Each line in the entries below that holds the string "prinsip" is to be listed.

▼▼▼

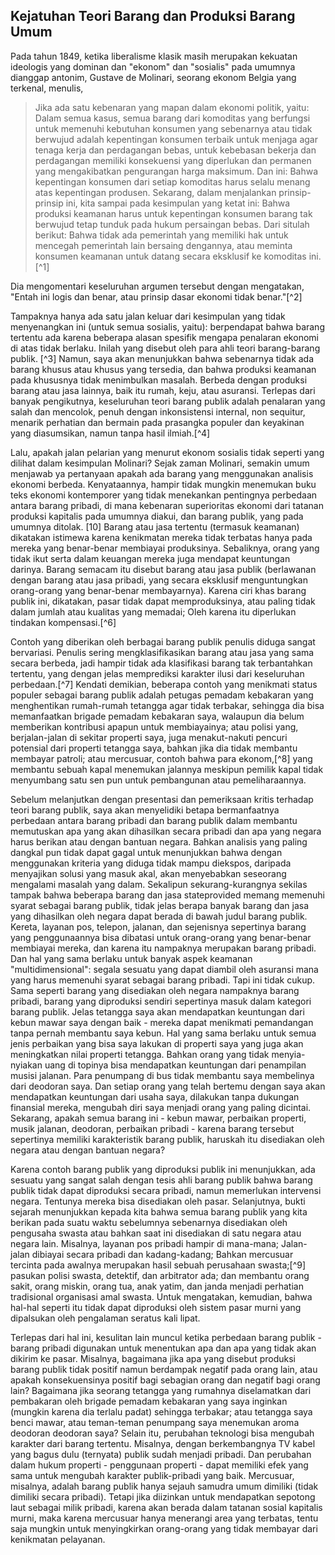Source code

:## Kejatuhan Teori Barang dan Produksi Barang Umum  

Pada tahun 1849, ketika liberalisme klasik masih merupakan kekuatan ideologis yang dominan dan "ekonom" dan "sosialis" pada umumnya dianggap antonim, Gustave de Molinari, seorang ekonom Belgia yang terkenal, menulis,

> Jika ada satu kebenaran yang mapan dalam ekonomi politik, yaitu: Dalam semua kasus, semua barang dari komoditas yang berfungsi untuk memenuhi kebutuhan konsumen yang sebenarnya atau tidak berwujud adalah kepentingan konsumen terbaik untuk menjaga agar tenaga kerja dan perdagangan bebas, untuk kebebasan bekerja dan perdagangan memiliki konsekuensi yang diperlukan dan permanen yang mengakibatkan pengurangan harga maksimum. Dan ini: Bahwa kepentingan konsumen dari setiap komoditas harus selalu menang atas kepentingan produsen. Sekarang, dalam menjalankan prinsip-prinsip ini, kita sampai pada kesimpulan yang ketat ini: Bahwa produksi keamanan harus untuk kepentingan konsumen barang tak berwujud tetap tunduk pada hukum persaingan bebas. Dari situlah berikut: Bahwa tidak ada pemerintah yang memiliki hak untuk mencegah pemerintah lain bersaing dengannya, atau meminta konsumen keamanan untuk datang secara eksklusif ke komoditas ini.[^1]

Dia mengomentari keseluruhan argumen tersebut dengan mengatakan, "Entah ini logis dan benar, atau prinsip dasar ekonomi tidak benar."[^2]

Tampaknya hanya ada satu jalan keluar dari kesimpulan yang tidak menyenangkan ini (untuk semua sosialis, yaitu): berpendapat bahwa barang tertentu ada karena beberapa alasan spesifik mengapa penalaran ekonomi di atas tidak berlaku. Inilah yang disebut oleh para ahli teori barang-barang publik. [^3] Namun, saya akan menunjukkan bahwa sebenarnya tidak ada barang khusus atau khusus yang tersedia, dan bahwa produksi keamanan pada khususnya tidak menimbulkan masalah. Berbeda dengan produksi barang atau jasa lainnya, baik itu rumah, keju, atau asuransi. Terlepas dari banyak pengikutnya, keseluruhan teori barang publik adalah penalaran yang salah dan mencolok, penuh dengan inkonsistensi internal, non sequitur, menarik perhatian dan bermain pada prasangka populer dan keyakinan yang diasumsikan, namun tanpa hasil ilmiah.[^4]

Lalu, apakah jalan pelarian yang menurut ekonom sosialis tidak seperti yang dilihat dalam kesimpulan Molinari? Sejak zaman Molinari, semakin umum menjawab ya pertanyaan apakah ada barang yang menggunakan analisis ekonomi berbeda. Kenyataannya, hampir tidak mungkin menemukan buku teks ekonomi kontemporer yang tidak menekankan pentingnya perbedaan antara barang pribadi, di mana kebenaran superioritas ekonomi dari tatanan produksi kapitalis pada umumnya diakui, dan barang publik, yang pada umumnya ditolak. [10] Barang atau jasa tertentu (termasuk keamanan) dikatakan istimewa karena kenikmatan mereka tidak terbatas hanya pada mereka yang benar-benar membiayai produksinya. Sebaliknya, orang yang tidak ikut serta dalam keuangan mereka juga mendapat keuntungan darinya. Barang semacam itu disebut barang atau jasa publik (berlawanan dengan barang atau jasa pribadi, yang secara eksklusif menguntungkan orang-orang yang benar-benar membayarnya). Karena ciri khas barang publik ini, dikatakan, pasar tidak dapat memproduksinya, atau paling tidak dalam jumlah atau kualitas yang memadai; Oleh karena itu diperlukan tindakan kompensasi.[^6]

Contoh yang diberikan oleh berbagai barang publik penulis diduga sangat bervariasi. Penulis sering mengklasifikasikan barang atau jasa yang sama secara berbeda, jadi hampir tidak ada klasifikasi barang tak terbantahkan tertentu, yang dengan jelas memprediksi karakter ilusi dari keseluruhan perbedaan.[^7] Kendati demikian, beberapa contoh yang menikmati status populer sebagai barang publik adalah petugas pemadam kebakaran yang menghentikan rumah-rumah tetangga agar tidak terbakar, sehingga dia bisa memanfaatkan brigade pemadam kebakaran saya, walaupun dia belum memberikan kontribusi apapun untuk membiayainya; atau polisi yang, berjalan-jalan di sekitar properti saya, juga menakut-nakuti pencuri potensial dari properti tetangga saya, bahkan jika dia tidak membantu membayar patroli; atau mercusuar, contoh bahwa para ekonom,[^8] yang membantu sebuah kapal menemukan jalannya meskipun pemilik kapal tidak menyumbang satu sen pun untuk pembangunan atau pemeliharaannya.

Sebelum melanjutkan dengan presentasi dan pemeriksaan kritis terhadap teori barang publik, saya akan menyelidiki betapa bermanfaatnya perbedaan antara barang pribadi dan barang publik dalam membantu memutuskan apa yang akan dihasilkan secara pribadi dan apa yang negara harus berikan atau dengan bantuan negara. Bahkan analisis yang paling dangkal pun tidak dapat gagal untuk menunjukkan bahwa dengan menggunakan kriteria yang diduga tidak mampu diekspos, daripada menyajikan solusi yang masuk akal, akan menyebabkan seseorang mengalami masalah yang dalam. Sekalipun sekurang-kurangnya sekilas tampak bahwa beberapa barang dan jasa stateprovided memang memenuhi syarat sebagai barang publik, tidak jelas berapa banyak barang dan jasa yang dihasilkan oleh negara dapat berada di bawah judul barang publik. Kereta, layanan pos, telepon, jalanan, dan sejenisnya sepertinya barang yang penggunaannya bisa dibatasi untuk orang-orang yang benar-benar membiayai mereka, dan karena itu nampaknya merupakan barang pribadi. Dan hal yang sama berlaku untuk banyak aspek keamanan "multidimensional": segala sesuatu yang dapat diambil oleh asuransi mana yang harus memenuhi syarat sebagai barang pribadi. Tapi ini tidak cukup. Sama seperti barang yang disediakan oleh negara nampaknya barang pribadi, barang yang diproduksi sendiri sepertinya masuk dalam kategori barang publik. Jelas tetangga saya akan mendapatkan keuntungan dari kebun mawar saya dengan baik - mereka dapat menikmati pemandangan tanpa pernah membantu saya kebun. Hal yang sama berlaku untuk semua jenis perbaikan yang bisa saya lakukan di properti saya yang juga akan meningkatkan nilai properti tetangga. Bahkan orang yang tidak menyia-nyiakan uang di topinya bisa mendapatkan keuntungan dari penampilan musisi jalanan. Para penumpang di bus tidak membantu saya membelinya dari deodoran saya. Dan setiap orang yang telah bertemu dengan saya akan mendapatkan keuntungan dari usaha saya, dilakukan tanpa dukungan finansial mereka, mengubah diri saya menjadi orang yang paling dicintai. Sekarang, apakah semua barang ini - kebun mawar, perbaikan properti, musik jalanan, deodoran, perbaikan pribadi - karena barang tersebut sepertinya memiliki karakteristik barang publik, haruskah itu disediakan oleh negara atau dengan bantuan negara?

Karena contoh barang publik yang diproduksi publik ini menunjukkan, ada sesuatu yang sangat salah dengan tesis ahli barang publik bahwa barang publik tidak dapat diproduksi secara pribadi, namun memerlukan intervensi negara. Tentunya mereka bisa disediakan oleh pasar. Selanjutnya, bukti sejarah menunjukkan kepada kita bahwa semua barang publik yang kita berikan pada suatu waktu sebelumnya sebenarnya disediakan oleh pengusaha swasta atau bahkan saat ini disediakan di satu negara atau negara lain. Misalnya, layanan pos pribadi hampir di mana-mana; Jalan-jalan dibiayai secara pribadi dan kadang-kadang; Bahkan mercusuar tercinta pada awalnya merupakan hasil sebuah perusahaan swasta;[^9] pasukan polisi swasta, detektif, dan arbitrator ada; dan membantu orang sakit, orang miskin, orang tua, anak yatim, dan janda menjadi perhatian tradisional organisasi amal swasta. Untuk mengatakan, kemudian, bahwa hal-hal seperti itu tidak dapat diproduksi oleh sistem pasar murni yang dipalsukan oleh pengalaman seratus kali lipat.

Terlepas dari hal ini, kesulitan lain muncul ketika perbedaan barang publik - barang pribadi digunakan untuk menentukan apa dan apa yang tidak akan dikirim ke pasar. Misalnya, bagaimana jika apa yang disebut produksi barang publik tidak positif namun berdampak negatif pada orang lain, atau apakah konsekuensinya positif bagi sebagian orang dan negatif bagi orang lain? Bagaimana jika seorang tetangga yang rumahnya diselamatkan dari pembakaran oleh brigade pemadam kebakaran yang saya inginkan (mungkin karena dia terlalu padat) sehingga terbakar; atau tetangga saya benci mawar, atau teman-teman penumpang saya menemukan aroma deodoran deodoran saya? Selain itu, perubahan teknologi bisa mengubah karakter dari barang tertentu. Misalnya, dengan berkembangnya TV kabel yang bagus dulu (ternyata) publik sudah menjadi pribadi. Dan perubahan dalam hukum properti - penggunaan properti - dapat memiliki efek yang sama untuk mengubah karakter publik-pribadi yang baik. Mercusuar, misalnya, adalah barang publik hanya sejauh samudra umum dimiliki (tidak dimiliki secara pribadi). Tetapi jika diizinkan untuk mendapatkan sepotong laut sebagai milik pribadi, karena akan berada dalam tatanan sosial kapitalis murni, maka karena mercusuar hanya menerangi area yang terbatas, tentu saja mungkin untuk menyingkirkan orang-orang yang tidak membayar dari kenikmatan pelayanan.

▲▲▲

**Solution below**.
> Jika ada satu kebenaran yang mapan dalam ekonomi politik, yaitu: Dalam semua kasus, semua barang dari komoditas yang berfungsi untuk memenuhi kebutuhan konsumen yang sebenarnya atau tidak berwujud adalah kepentingan konsumen terbaik untuk menjaga agar tenaga kerja dan perdagangan bebas, untuk kebebasan bekerja dan perdagangan memiliki konsekuensi yang diperlukan dan permanen yang mengakibatkan pengurangan harga maksimum. Dan ini: Bahwa kepentingan konsumen dari setiap komoditas harus selalu menang atas kepentingan produsen. Sekarang, dalam menjalankan prinsip-prinsip ini, kita sampai pada kesimpulan yang ketat ini: Bahwa produksi keamanan harus untuk kepentingan konsumen barang tak berwujud tetap tunduk pada hukum persaingan bebas. Dari situlah berikut: Bahwa tidak ada pemerintah yang memiliki hak untuk mencegah pemerintah lain bersaing dengannya, atau meminta konsumen keamanan untuk datang secara eksklusif ke komoditas ini.[^1]
Dia mengomentari keseluruhan argumen tersebut dengan mengatakan, "Entah ini logis dan benar, atau prinsip dasar ekonomi tidak benar."[^2]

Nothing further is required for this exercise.